» ASSIGNED TASK: Nothing outside the stretch is wanted. Repeat exactly the lines of the listing below from the one that contains "instructional video!" through the one that contains "percent (the percentage of the meal price being added as tax)", both ends included.

» DATA LISTING:

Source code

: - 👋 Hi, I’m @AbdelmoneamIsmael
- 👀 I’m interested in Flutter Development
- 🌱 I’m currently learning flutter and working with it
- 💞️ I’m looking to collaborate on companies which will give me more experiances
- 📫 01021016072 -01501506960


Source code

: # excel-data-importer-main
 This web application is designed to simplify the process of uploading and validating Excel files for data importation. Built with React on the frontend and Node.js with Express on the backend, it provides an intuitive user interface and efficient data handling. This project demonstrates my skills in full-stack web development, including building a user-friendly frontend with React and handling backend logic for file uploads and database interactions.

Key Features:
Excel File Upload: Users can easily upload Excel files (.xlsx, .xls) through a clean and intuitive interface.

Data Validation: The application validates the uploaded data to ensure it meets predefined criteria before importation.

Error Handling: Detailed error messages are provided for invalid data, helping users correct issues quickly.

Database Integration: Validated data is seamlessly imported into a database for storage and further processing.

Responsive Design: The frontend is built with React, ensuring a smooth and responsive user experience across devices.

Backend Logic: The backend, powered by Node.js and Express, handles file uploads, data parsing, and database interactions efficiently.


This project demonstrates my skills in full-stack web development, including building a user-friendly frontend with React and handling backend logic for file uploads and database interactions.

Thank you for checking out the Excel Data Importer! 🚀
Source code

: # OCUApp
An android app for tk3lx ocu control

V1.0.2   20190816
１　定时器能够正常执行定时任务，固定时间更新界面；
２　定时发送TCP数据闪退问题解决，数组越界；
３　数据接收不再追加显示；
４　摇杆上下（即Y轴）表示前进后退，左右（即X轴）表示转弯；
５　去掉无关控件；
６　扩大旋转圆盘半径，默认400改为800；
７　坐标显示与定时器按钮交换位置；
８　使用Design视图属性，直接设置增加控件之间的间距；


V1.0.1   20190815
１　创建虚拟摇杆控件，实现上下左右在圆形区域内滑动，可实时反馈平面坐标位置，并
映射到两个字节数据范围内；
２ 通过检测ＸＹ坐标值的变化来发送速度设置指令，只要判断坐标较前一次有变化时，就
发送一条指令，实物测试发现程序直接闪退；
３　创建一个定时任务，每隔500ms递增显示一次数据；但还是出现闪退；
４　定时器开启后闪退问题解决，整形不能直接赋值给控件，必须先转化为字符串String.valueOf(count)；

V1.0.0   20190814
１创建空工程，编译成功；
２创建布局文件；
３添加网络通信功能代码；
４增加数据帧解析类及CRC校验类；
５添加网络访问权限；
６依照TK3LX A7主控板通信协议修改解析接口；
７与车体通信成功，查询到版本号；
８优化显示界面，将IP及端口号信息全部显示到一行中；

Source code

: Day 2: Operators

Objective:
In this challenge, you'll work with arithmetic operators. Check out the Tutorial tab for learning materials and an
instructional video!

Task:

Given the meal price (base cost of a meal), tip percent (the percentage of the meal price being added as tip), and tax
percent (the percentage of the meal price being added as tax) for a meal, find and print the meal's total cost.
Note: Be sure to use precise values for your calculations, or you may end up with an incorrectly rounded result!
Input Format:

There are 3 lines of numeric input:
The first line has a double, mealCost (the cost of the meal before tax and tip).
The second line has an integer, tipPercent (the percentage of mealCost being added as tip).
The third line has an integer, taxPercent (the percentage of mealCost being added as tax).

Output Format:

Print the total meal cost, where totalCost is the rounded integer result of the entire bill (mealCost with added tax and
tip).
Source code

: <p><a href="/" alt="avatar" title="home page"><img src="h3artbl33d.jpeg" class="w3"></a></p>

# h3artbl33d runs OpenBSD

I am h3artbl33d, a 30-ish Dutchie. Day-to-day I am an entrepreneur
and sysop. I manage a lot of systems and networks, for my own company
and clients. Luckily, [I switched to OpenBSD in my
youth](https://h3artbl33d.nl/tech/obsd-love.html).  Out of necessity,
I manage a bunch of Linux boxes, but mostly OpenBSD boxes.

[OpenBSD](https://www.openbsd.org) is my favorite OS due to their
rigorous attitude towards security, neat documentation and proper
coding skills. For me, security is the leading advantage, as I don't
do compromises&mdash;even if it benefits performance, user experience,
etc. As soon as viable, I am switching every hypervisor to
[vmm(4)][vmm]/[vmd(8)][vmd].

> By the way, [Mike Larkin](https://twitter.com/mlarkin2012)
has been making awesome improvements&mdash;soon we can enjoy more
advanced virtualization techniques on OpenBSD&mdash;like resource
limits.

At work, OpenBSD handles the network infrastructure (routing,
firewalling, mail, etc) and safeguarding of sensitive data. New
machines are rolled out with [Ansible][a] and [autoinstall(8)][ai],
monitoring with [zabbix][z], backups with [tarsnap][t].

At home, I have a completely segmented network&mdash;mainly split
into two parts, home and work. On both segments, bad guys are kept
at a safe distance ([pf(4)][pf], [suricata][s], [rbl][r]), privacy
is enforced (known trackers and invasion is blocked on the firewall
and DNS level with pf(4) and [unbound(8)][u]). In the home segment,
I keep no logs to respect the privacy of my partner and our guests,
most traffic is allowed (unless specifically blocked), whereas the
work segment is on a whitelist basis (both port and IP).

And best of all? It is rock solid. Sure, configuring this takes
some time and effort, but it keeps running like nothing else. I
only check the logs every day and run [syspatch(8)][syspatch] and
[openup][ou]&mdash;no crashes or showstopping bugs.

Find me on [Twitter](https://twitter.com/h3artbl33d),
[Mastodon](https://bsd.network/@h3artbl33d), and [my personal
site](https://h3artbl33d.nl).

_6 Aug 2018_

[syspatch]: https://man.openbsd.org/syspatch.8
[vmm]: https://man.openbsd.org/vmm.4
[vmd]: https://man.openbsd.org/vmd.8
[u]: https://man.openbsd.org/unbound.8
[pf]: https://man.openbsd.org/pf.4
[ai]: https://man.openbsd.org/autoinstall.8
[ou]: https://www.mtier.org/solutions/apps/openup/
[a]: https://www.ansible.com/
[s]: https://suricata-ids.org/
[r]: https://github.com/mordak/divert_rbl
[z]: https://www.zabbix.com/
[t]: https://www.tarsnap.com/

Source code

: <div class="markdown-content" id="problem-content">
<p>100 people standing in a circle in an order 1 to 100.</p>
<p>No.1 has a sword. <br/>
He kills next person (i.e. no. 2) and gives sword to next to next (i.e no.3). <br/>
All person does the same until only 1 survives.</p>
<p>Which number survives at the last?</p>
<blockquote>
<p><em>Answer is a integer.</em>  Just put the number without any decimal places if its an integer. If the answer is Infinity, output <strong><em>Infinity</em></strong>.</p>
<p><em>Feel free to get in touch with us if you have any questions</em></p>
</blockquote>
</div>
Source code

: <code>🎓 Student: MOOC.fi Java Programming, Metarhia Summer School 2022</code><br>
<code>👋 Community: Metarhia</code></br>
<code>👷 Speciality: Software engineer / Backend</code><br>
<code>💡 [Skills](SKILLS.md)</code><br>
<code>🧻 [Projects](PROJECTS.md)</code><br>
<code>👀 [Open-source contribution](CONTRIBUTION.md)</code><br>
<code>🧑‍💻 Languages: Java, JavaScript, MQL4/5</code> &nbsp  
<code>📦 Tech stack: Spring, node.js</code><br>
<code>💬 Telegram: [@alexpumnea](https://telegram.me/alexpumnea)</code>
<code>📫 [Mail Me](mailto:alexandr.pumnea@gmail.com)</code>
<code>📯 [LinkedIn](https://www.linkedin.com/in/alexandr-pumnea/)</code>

» ANSWER TO THE PROBLEM:
instructional video!

Task:

Given the meal price (base cost of a meal), tip percent (the percentage of the meal price being added as tip), and tax
percent (the percentage of the meal price being added as tax) for a meal, find and print the meal's total cost.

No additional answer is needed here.